While AG for Oklahoma, Pruitt oversaw the dismantling of a years-long effort by the state to get large poultry operations next door in Arkansas to stop polluting “the entire watershed of eastern Oklahoma.” His 2010 election as AG was funded in large measure by the very same poultry interests in Arkansas.
Harold Hamm, the self-avowed “oil champion,” managed his 2014 re-election campaign. As AG, Pruitt sued EPA 14 times.
A thinly veiled pretense of leadership
Pruitt says he believes the scientific consensus on climate change still has too many “unanswered questions.” Yet he supports eliminating climate research to find those answers. In any case, he doesn’t think CO2 is a primary driver of climate change.
He wants to “give back power to the states” to administer environmental programs. That will be difficult, given how the Trump administration’s proposed budget slashes funding to states for those programs.
At every turn, Pruitt shows little interest in leading his agency or learning from his staff. His thinly veiled pretense of leadership appears more as a cover for his corporate and political bosses.
Speaking out against Pruitt
On the eve of Donald Trump’s anticipated announcement of whether he intends on keeping the U.S. in the Paris Agreement, Cox wrote a follow-up letter to Pruitt.
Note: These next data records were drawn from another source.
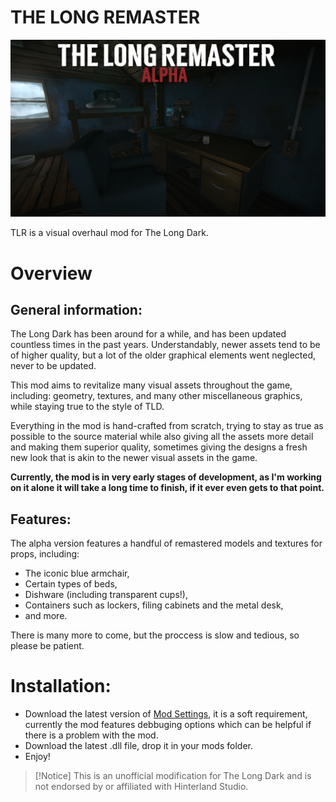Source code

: # THE LONG REMASTER

![Thumbnail](https://raw.githubusercontent.com/DemonBunnyBon/TLR-TheLongRemaster/refs/heads/main/Images/Thumb_TLR.jpg)

TLR is a visual overhaul mod for The Long Dark.

# Overview

## General information:

The Long Dark has been around for a while, and has been updated countless times in the past years. Understandably, newer assets tend to be of higher quality, but a lot of the older graphical elements went neglected, never to be updated.


This mod aims to revitalize many visual assets throughout the game, including: geometry, textures, and many other miscellaneous graphics, while staying true to the style of TLD.


Everything in the mod is hand-crafted from scratch, trying to stay as true as possible to the source material while also giving all the assets more detail and making them superior quality, sometimes giving the designs a fresh new look that is akin to the newer visual assets in the game.


**Currently, the mod is in very early stages of development, as I'm working on it alone it will take a long time to finish, if it ever even gets to that point.**

## Features:

The alpha version features a handful of remastered models and textures for props, including:

- The iconic blue armchair,
- Certain types of beds,
- Dishware (including transparent cups!),
- Containers such as lockers, filing cabinets and the metal desk,
- and more.

There is many more to come, but the proccess is slow and tedious, so please be patient.

# Installation:

- Download the latest version of [Mod Settings](https://github.com/DigitalzombieTLD/ModSettings/releases), it is a soft requirement, currently the mod features debbuging options which can be helpful if there is a problem with the mod.
- Download the latest .dll file, drop it in your mods folder.
- Enjoy!

> [!Notice]
> This is an unofficial modification for The Long Dark and is not endorsed by or affiliated with Hinterland Studio.
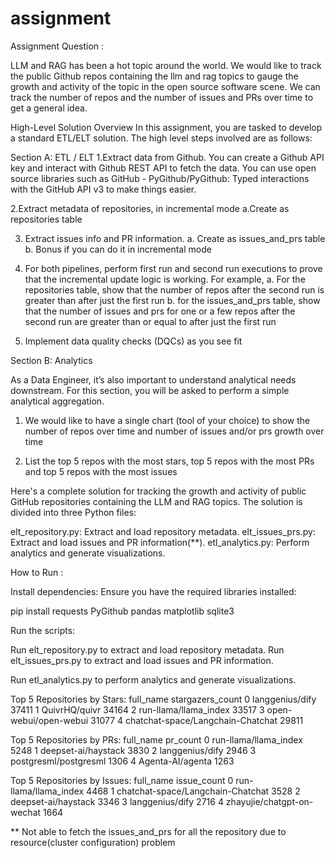 # assignment

Assignment Question :

LLM and RAG has been a hot topic around the world. We would like to track the public Github repos containing the llm and rag topics to gauge the growth and activity of the topic in the open source software scene. We can track the number of repos and the number of issues and PRs over time to get a general idea.


High-Level Solution Overview
In this assignment, you are tasked to develop a standard ETL/ELT solution. The high level steps involved are as follows:

Section A: ETL / ELT
1.Extract data from Github. You can create a Github API key and interact with Github REST API to fetch the data. You can use open source libraries such as GitHub - PyGithub/PyGithub: Typed interactions with the GitHub API v3 to make things easier.
 
2.Extract metadata of repositories, in incremental mode
a.Create as repositories table

3.  Extract issues info and PR information.
a. Create as issues_and_prs table
b. Bonus if you can do it in incremental mode

4. For both pipelines, perform first run and second run executions to prove that the incremental update logic is working. For example,
 a. For the repositories table, show that the number of repos after the second run is greater than after just the first run
 b. for the issues_and_prs table, show that the number of issues and prs for one or a few repos after the second run are greater than or equal to after just the first run

5. Implement data quality checks (DQCs) as you see fit

Section B: Analytics

As a Data Engineer, it’s also important to understand analytical needs downstream. For this section, you will be asked to perform a simple analytical aggregation. 

1. We would like to have a single chart (tool of your choice) to show the number of repos over time and number of issues and/or prs growth over time

2. List the top 5 repos with the most stars, top 5 repos with the most PRs and top 5 repos with the most issues


Here's a complete solution for tracking the growth and activity of public GitHub repositories containing the LLM and RAG topics. The solution is divided into three Python files:

elt_repository.py: Extract and load repository metadata.
elt_issues_prs.py: Extract and load issues and PR information(**).
etl_analytics.py: Perform analytics and generate visualizations.


How to Run :

Install dependencies: Ensure you have the required libraries installed:

pip install requests PyGithub pandas matplotlib sqlite3

Run the scripts:

Run elt_repository.py to extract and load repository metadata.
Run elt_issues_prs.py to extract and load issues and PR information.




Run etl_analytics.py to perform analytics and generate visualizations.






Top 5 Repositories by Stars:
                           full_name  stargazers_count
0                    langgenius/dify             37411
1                      QuivrHQ/quivr             34164
2              run-llama/llama_index             33517
3              open-webui/open-webui             31077
4  chatchat-space/Langchain-Chatchat             29811

Top 5 Repositories by PRs:
               full_name  pr_count
0  run-llama/llama_index      5248
1    deepset-ai/haystack      3830
2        langgenius/dify      2946
3  postgresml/postgresml      1306
4       Agenta-AI/agenta      1263

Top 5 Repositories by Issues:
                           full_name  issue_count
0              run-llama/llama_index         4468
1  chatchat-space/Langchain-Chatchat         3528
2                deepset-ai/haystack         3346
3                    langgenius/dify         2716
4         zhayujie/chatgpt-on-wechat         1664





** Not able to fetch the issues_and_prs for all the repository due to resource(cluster configuration) problem  
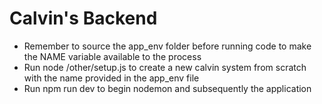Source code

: # Calvin's Backend
- Remember to source the app_env folder before running code to make the NAME variable available to the process
- Run node /other/setup.js to create a new calvin system from scratch with the name provided in the app_env file
- Run npm run dev to begin nodemon and subsequently the application 
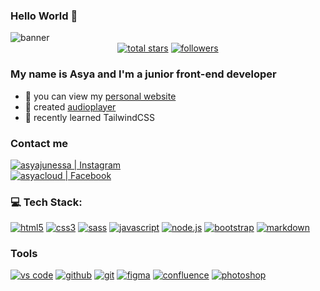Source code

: ### Hello World 👋
<picture>
	<source src="https://i.ibb.co/YQPDLM6/Futuristic-Digital-Background-Linked-In-Banner.png">  
	<img src="https://i.ibb.co/zVjXZRQ/Dark-Grey-and-Red-Modern-Manager-Linked-In-Career-Page-Background.png" alt="banner">
	</picture>
<div align="center">
  <a href="https://github.com/asyacloud?tab=repositories&sort=stargazers">
    <img alt="total stars" title="stars" src="https://custom-icon-badges.herokuapp.com/badge/dynamic/json?logo=star&color=864986&labelColor=ED23ED&label=Stars&style=for-the-badge&query=%24.stars&url=https://api.github-star-counter.workers.dev/user/asyacloud"/></a>
  <a href="https://github.com/asyacloud?tab=repositories&sort=stargazers">
   <!-- <img alt="total forks" title="forks" src="https://custom-icon-badges.herokuapp.com/badge/dynamic/json?logo=fork&color=55960c&labelColor=488207&label=Forks&style=for-the-badge&query=%24.forks&url=https://api.github-star-counter.workers.dev/user/asyacloud"/></a>-->
  <a href="https://github.com/asyacloud">
    <img alt="followers" title="my followers" src="https://custom-icon-badges.herokuapp.com/github/followers/asyacloud?color=0748A3&labelColor=1973F3&style=for-the-badge&logo=person-add&label=Follow&logoColor=white"/></a>
</div>

### My name is Asya and I'm a junior front-end developer
- :seedling: you can view my [personal website](https://asyacloud.net/)
- :musical_score: created [audioplayer](https://asyacloud.github.io/musician-blog/)
- :milky_way: recently learned TailwindCSS

### Contact me
<div><a href="https://www.instagram.com/asyajunessa?igsh=MTN3cDl6OWpmZ3F4dw=="><img alt="asyajunessa | Instagram" src="https://img.shields.io/badge/instagram-CE85E7.svg?&style=for-the-badge&logo=instagram&logoColor=white" /></a></div>
<div><a href="https://www.facebook.com/asyacloud/(https://www.facebook.com/asyacloud/)"><img alt="asyacloud | Facebook" src="https://img.shields.io/badge/facebook-1DA1F2.svg?&style=for-the-badge&logo=facebook&logoColor=white" /></a></div>

### :computer: Tech Stack:

<a href="#"><img alt="html5" src="https://img.shields.io/badge/html-E34F26.svg?&style=for-the-badge&logo=html5&logoColor=fff" /></a>
<a href="#"><img alt="css3" src="https://img.shields.io/badge/css-1572B6.svg?&style=for-the-badge&logo=css3&logoColor=fff" /></a>
<a href="https://sass-lang.com/"><img alt="sass" src="https://img.shields.io/badge/sass-CF649A.svg?&style=for-the-badge&logo=sass&logoColor=fff" /></a>
<a href="#"><img alt="javascript" src="https://img.shields.io/badge/javascript-F7DF1E.svg?&style=for-the-badge&logo=javascript&logoColor=fff" /></a>
<a href="https://nodejs.org/en"><img alt="node.js" src="https://img.shields.io/badge/node.js-90C53F.svg?&style=for-the-badge&logo=node.js&logoColor=fff" /></a>
<a href="https://getbootstrap.com/"><img alt="bootstrap" src="https://img.shields.io/badge/bootstrap-7610F7.svg?&style=for-the-badge&logo=bootstrap&logoColor=fff" /></a>
<a href="https://www.markdownguide.org/"><img alt="markdown" src="https://img.shields.io/badge/markdown-000.svg?&style=for-the-badge&logo=markdown&logoColor=fff" /></a>

### Tools
<a href="https://code.visualstudio.com/"><img alt="vs code" src="https://img.shields.io/badge/vs code-007ACC.svg?&style=for-the-badge&logo=visual-studio-code&logoColor=fff" /></a>
<a href="#"><img alt="github" src="https://img.shields.io/badge/github-000.svg?&style=for-the-badge&logo=github&logoColor=fff" /></a>
<a href="https://git-scm.com/"><img alt="git" src="https://img.shields.io/badge/git-F05033.svg?&style=for-the-badge&logo=git&logoColor=fff" /></a>
<a href="https://www.figma.com/"><img alt="figma" src="https://img.shields.io/badge/figma-F08080.svg?&style=for-the-badge&logo=figma&logoColor=fff" /></a>
<a href="#"><img alt="confluence" src="https://img.shields.io/badge/confluence-1F4D7D.svg?&style=for-the-badge&logo=confluence&logoColor=fff" /></a>
<a href="https://www.adobe.com/products/photoshop.html"><img alt="photoshop" src="https://img.shields.io/badge/photoshop-31A8FF.svg?&style=for-the-badge&logo=adobe-photoshop&logoColor=fff" /></a>


<!--
**asyacloud/asyacloud** is a ✨ _special_ ✨ repository because its `README.md` (this file) appears on your GitHub profile.

Here are some ideas to get you started:

- 🔭 I’m currently working on ...
- 🌱 I’m currently learning ...
- 👯 I’m looking to collaborate on ...
- 🤔 I’m looking for help with ...
- 💬 Ask me about ...
- 📫 How to reach me: ...
- 😄 Pronouns: ...
- ⚡ Fun fact: ...
-->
Whatever hopes he may have had last March that things could improve under Pruitt now appear all but dashed.
“I was hopeful you would make some adjustments to better engage EPA career staff and to push back on the Administration’s efforts to dramatically cut EPA’s budget and reduce staff to levels not seen for over 30 years,” wrote Cox.
“Unfortunately, based on the President’s most recent EPA budget, my conversations with EPA staff, and some of your recent decisions, I am even more concerned than in late March about the direction of EPA under your leadership.”